## Description of the task
The answer must consist of every line from the entries that holds the word "repository".

## The input
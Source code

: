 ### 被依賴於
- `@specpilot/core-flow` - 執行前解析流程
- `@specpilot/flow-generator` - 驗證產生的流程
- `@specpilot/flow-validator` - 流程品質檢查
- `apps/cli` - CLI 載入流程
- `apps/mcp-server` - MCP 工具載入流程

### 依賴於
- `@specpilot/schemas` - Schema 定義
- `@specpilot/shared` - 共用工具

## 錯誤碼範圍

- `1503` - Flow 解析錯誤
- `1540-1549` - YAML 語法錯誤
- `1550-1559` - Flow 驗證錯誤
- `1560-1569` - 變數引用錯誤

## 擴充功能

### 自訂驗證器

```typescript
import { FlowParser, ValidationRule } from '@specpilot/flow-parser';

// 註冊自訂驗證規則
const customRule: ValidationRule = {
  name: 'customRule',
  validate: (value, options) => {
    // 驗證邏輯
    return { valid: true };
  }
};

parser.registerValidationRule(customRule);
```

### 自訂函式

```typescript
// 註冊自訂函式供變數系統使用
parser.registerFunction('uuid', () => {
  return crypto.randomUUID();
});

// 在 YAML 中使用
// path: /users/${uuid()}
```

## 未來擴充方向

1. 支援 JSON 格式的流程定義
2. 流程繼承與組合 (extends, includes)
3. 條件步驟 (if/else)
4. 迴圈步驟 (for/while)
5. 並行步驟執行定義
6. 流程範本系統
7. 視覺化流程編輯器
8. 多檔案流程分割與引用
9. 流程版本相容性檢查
* * *
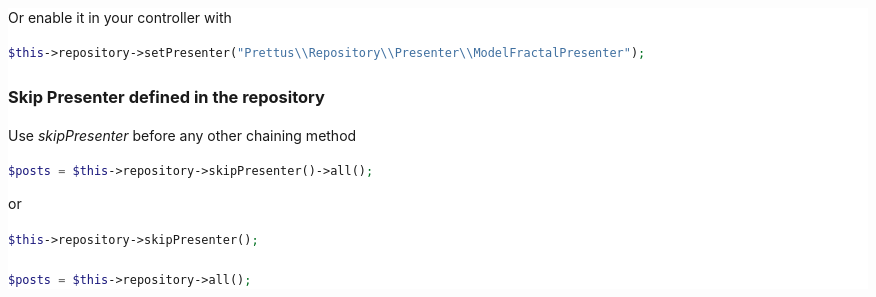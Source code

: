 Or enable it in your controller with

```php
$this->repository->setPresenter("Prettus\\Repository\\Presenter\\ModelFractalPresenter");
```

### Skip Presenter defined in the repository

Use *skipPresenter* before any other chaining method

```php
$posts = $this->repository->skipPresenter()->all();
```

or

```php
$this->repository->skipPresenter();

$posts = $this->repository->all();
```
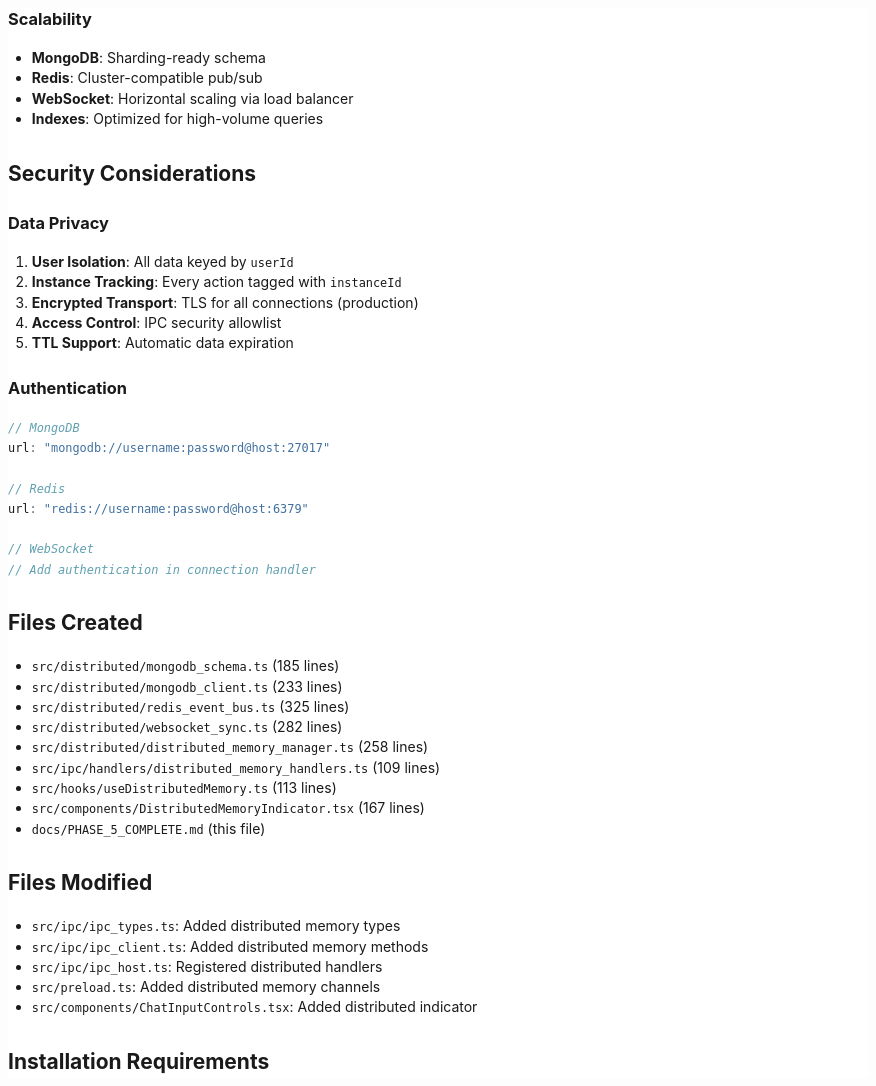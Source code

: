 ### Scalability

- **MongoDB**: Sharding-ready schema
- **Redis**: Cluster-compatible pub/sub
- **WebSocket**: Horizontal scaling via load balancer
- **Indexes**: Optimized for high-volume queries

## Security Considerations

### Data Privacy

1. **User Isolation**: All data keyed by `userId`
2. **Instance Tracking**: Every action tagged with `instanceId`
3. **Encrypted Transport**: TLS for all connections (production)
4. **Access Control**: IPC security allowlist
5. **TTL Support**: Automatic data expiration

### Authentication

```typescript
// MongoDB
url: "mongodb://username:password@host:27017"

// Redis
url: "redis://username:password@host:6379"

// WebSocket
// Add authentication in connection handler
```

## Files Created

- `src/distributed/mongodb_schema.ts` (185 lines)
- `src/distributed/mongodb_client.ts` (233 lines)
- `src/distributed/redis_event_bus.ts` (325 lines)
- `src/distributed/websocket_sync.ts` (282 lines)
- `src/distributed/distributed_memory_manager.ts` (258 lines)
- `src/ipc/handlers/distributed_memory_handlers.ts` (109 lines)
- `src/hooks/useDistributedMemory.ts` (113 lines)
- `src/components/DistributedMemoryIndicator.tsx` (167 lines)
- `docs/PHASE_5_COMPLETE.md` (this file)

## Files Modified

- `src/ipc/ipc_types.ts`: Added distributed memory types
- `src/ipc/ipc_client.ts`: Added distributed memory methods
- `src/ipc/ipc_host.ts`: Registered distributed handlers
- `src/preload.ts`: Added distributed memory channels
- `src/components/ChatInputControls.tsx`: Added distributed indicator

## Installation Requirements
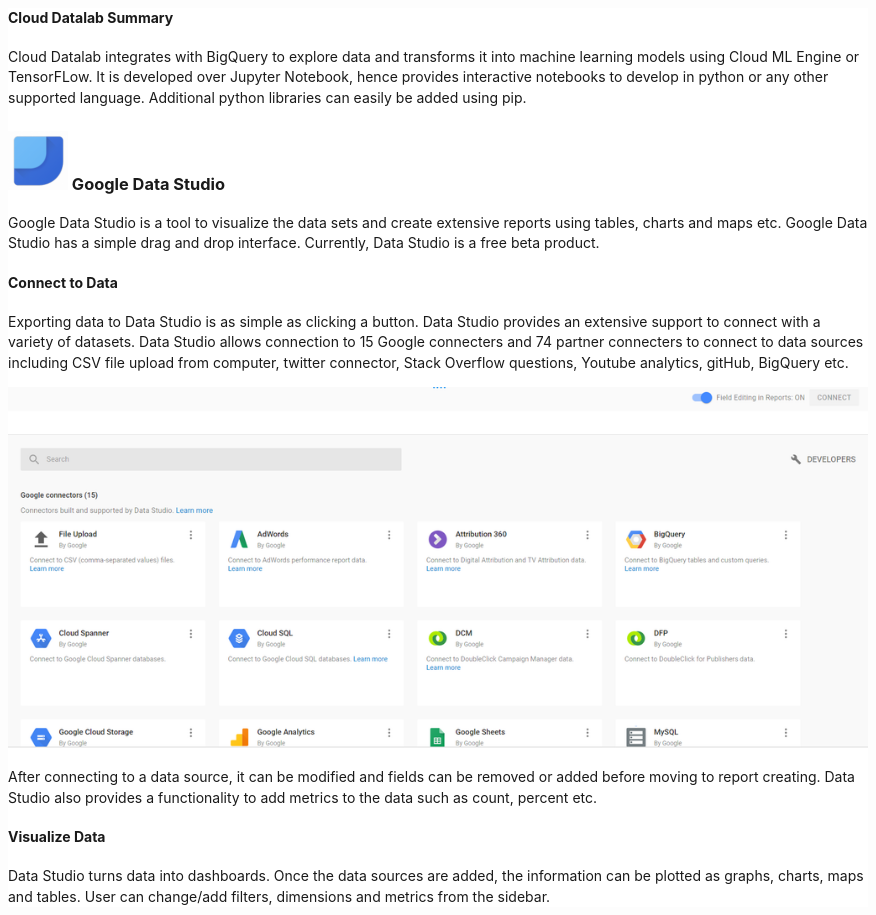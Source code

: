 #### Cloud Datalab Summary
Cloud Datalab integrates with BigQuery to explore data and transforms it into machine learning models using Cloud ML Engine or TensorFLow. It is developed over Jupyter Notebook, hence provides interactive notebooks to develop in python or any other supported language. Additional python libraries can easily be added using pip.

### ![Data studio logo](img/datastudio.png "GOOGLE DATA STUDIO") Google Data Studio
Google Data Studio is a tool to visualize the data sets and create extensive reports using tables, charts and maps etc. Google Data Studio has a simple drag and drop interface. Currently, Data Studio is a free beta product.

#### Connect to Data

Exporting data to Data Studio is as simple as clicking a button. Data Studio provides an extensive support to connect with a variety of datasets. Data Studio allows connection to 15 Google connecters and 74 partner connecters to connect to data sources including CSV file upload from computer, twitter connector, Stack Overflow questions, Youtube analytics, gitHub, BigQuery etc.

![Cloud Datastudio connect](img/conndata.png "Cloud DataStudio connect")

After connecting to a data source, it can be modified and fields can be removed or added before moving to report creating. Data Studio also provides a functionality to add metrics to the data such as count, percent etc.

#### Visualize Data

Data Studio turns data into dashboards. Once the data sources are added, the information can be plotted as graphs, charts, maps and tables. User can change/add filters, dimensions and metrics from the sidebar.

## Finished exercise
$this->repository->setPresenter("Prettus\\Repository\\Presenter\\ModelFractalPresenter");
### Skip Presenter defined in the repository
$posts = $this->repository->skipPresenter()->all();
$this->repository->skipPresenter();
$posts = $this->repository->all();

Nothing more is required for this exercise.